GPT-4
Multimodal AI

Listen to Article
Audio narration available
OpenAI released GPT-4, a multimodal model that can understand both text and images with human-level performance on many benchmarks.
Introduction
GPT-4 is a large multimodal model developed by OpenAI, released on March 14, 2023. It represents a significant advancement over GPT-3.5, with the ability to accept both image and text inputs and produce text outputs. GPT-4 exhibits human-level performance on various professional and academic benchmarks, including passing a simulated bar exam with a score in the top 10% of test takers.
Historical Context
GPT-4's release marked another leap forward in large language model capabilities. The model was developed over a two-year period with extensive work on alignment and safety. OpenAI collaborated with over 50 experts in domains like AI safety and security to gather feedback and improve the model's behavior. The release was more controlled than previous models, with initial access limited to ChatGPT Plus subscribers and API waitlist members.
Technical Details
GPT-4 is a Transformer-based model pre-trained to predict the next token in a document, using both publicly available data and data licensed from third-party providers. The model was then fine-tuned using Reinforcement Learning from Human Feedback (RLHF). Key capabilities include multimodal inputs (accepts both images and text), increased context window (8,192 tokens standard, 32,768 tokens extended), improved reasoning and problem-solving, better performance on standardized tests, and enhanced safety and alignment. The exact model size has not been disclosed, though it's rumored to be significantly larger than GPT-3's 175 billion parameters. OpenAI noted that GPT-4 is 82% less likely to respond to requests for disallowed content and 40% more likely to produce factual responses than GPT-3.5.
Notable Quotes
"GPT-4 is more reliable, creative, and able to handle much more nuanced instructions than GPT-3.5."
Cultural Impact
GPT-4's performance on professional benchmarks demonstrated AI's potential to match or exceed human expertise in many domains. Benchmark results included Uniform Bar Exam (90th percentile), SAT Math (89th percentile), SAT Evidence-Based Reading & Writing (93rd percentile), GRE Quantitative (80th percentile), and GRE Verbal (99th percentile). The model's capabilities raised important questions about the future of professional work and education, sparking debates about AI's role in fields from law to medicine to software development.
Contemporary Reactions
The AI research community was impressed by GPT-4's multimodal capabilities and improved performance across benchmarks. However, the release also intensified concerns about AI safety, with some researchers calling for a pause in training systems more powerful than GPT-4. The model's capabilities in understanding images opened new possibilities for accessibility tools and visual AI applications, but also raised concerns about potential misuse.
Timeline of Events
Legacy
GPT-4 represents a significant step toward more capable and general-purpose AI systems. Its multimodal capabilities and improved performance across diverse tasks demonstrate continued progress in AI development. The model has been integrated into numerous products and services, including Microsoft's Bing Chat (now Copilot), GitHub Copilot, and various enterprise applications. GPT-4 has also been used for research in AI safety and alignment, with organizations studying its capabilities and limitations to inform the development of even more advanced systems.
Impact on AI
Advanced toward artificial general intelligence (AGI) with multimodal reasoning and superior performance.
Fun Facts
Scored in top 10% on the bar exam
Can process images and text together
Rumored to have 1+ trillion parameters
Frequently Asked Questions
What is GPT-4?
GPT-4 is a large multimodal AI model developed by OpenAI, released in March 2023. It can accept both text and images as input and produce text outputs.
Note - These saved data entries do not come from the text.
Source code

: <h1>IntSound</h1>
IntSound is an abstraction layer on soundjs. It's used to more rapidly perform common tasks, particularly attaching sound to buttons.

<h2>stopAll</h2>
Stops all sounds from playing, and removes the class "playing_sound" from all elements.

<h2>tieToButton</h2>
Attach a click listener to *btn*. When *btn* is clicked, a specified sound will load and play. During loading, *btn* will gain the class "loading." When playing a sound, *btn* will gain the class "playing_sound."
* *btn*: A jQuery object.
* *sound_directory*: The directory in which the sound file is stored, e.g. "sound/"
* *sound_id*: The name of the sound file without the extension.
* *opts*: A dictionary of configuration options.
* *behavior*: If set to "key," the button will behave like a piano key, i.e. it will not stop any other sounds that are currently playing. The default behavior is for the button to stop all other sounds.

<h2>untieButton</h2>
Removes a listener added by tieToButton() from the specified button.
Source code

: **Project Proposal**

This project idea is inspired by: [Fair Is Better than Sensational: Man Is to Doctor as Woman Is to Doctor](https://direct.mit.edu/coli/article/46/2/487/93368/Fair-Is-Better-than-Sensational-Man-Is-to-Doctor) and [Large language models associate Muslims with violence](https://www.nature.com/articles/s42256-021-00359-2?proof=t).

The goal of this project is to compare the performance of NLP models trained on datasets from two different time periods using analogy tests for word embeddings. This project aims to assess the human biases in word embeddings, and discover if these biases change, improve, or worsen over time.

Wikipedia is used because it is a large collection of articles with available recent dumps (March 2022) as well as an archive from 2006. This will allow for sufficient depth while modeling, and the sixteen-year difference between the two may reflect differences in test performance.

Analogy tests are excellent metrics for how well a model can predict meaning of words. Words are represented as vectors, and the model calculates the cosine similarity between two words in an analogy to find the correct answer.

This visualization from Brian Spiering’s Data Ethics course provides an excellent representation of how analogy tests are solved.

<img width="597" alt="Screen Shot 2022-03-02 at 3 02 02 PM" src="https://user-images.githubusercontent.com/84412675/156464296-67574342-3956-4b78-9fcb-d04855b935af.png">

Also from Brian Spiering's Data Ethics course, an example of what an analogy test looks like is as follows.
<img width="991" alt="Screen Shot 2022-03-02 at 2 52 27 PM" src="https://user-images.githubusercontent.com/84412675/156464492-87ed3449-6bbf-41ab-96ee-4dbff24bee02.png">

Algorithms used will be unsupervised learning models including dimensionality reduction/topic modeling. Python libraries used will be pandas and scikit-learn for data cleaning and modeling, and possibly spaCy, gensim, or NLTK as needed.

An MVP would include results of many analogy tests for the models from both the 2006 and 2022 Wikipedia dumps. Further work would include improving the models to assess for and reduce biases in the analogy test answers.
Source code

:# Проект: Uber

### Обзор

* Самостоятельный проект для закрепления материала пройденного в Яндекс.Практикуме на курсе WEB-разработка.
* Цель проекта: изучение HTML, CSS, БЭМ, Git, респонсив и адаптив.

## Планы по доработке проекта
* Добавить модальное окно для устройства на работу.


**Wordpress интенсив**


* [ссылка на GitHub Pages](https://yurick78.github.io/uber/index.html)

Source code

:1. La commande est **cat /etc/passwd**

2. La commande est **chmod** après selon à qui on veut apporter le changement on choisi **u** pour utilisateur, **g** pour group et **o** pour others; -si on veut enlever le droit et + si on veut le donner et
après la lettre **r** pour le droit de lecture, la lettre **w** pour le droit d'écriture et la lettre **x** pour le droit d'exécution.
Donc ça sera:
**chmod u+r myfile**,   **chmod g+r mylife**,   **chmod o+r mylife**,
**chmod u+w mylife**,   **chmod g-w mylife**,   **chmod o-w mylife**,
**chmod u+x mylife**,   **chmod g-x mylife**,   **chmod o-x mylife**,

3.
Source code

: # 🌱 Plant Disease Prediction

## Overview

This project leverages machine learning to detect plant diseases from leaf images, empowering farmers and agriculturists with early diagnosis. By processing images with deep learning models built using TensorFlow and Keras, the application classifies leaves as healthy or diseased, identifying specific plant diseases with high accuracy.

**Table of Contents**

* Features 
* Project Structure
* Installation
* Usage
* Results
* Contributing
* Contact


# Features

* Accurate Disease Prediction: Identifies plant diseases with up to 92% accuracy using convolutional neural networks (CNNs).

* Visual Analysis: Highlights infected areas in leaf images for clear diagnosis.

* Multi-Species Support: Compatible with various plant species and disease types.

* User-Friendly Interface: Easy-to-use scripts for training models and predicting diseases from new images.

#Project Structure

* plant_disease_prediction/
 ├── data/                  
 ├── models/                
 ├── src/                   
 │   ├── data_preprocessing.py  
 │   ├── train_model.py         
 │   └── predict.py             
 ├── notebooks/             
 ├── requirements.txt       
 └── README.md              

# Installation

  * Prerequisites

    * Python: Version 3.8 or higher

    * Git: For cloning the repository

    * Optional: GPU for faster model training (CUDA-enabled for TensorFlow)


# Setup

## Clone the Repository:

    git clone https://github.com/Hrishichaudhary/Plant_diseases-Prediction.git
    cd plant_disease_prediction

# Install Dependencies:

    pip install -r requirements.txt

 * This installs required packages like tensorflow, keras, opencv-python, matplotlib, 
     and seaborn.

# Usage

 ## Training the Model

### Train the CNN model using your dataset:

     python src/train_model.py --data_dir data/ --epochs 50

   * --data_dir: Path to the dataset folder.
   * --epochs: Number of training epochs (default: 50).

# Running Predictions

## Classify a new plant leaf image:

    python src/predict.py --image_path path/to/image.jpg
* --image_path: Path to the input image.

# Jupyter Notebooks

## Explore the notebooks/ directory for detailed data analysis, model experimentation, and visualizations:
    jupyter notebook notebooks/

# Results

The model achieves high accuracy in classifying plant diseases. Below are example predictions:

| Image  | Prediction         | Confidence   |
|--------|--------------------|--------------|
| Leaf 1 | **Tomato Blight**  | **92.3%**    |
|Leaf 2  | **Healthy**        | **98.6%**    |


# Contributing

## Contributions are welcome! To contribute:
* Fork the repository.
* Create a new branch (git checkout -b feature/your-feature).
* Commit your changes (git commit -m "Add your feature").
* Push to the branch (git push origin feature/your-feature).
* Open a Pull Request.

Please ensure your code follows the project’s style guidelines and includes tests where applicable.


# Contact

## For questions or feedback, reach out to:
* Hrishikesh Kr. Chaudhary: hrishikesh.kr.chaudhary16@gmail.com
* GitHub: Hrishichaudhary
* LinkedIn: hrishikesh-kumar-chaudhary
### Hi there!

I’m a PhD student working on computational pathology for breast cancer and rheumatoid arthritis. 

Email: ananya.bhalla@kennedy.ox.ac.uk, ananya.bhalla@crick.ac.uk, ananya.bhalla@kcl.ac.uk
GPT-4 exhibits human-level performance on many professional and academic benchmarks.
How is GPT-4 different from GPT-3.5?
GPT-4 is significantly more capable than GPT-3.5. It can understand images, has better reasoning abilities, scores in the 90th percentile on the bar exam (vs 10th percentile for GPT-3.5), and is 82% less likely to respond to disallowed content and 40% more likely to produce factual responses.
Can GPT-4 see images?
Yes, GPT-4 has multimodal capabilities and can analyze images, charts, diagrams, and screenshots. It can describe what's in images, answer questions about visual content, and even help with tasks like solving math problems shown in pictures.
How much does GPT-4 cost?
GPT-4 is available through ChatGPT Plus ($20/month subscription) or via OpenAI's API. API pricing is based on usage: approximately $0.03 per 1K prompt tokens and $0.06 per 1K completion tokens for the 8K context version.
Is GPT-4 better than ChatGPT?
GPT-4 is the model that powers the advanced version of ChatGPT (ChatGPT Plus). The free version of ChatGPT uses GPT-3.5. GPT-4 offers improved accuracy, better reasoning, multimodal capabilities, and enhanced performance across virtually all tasks.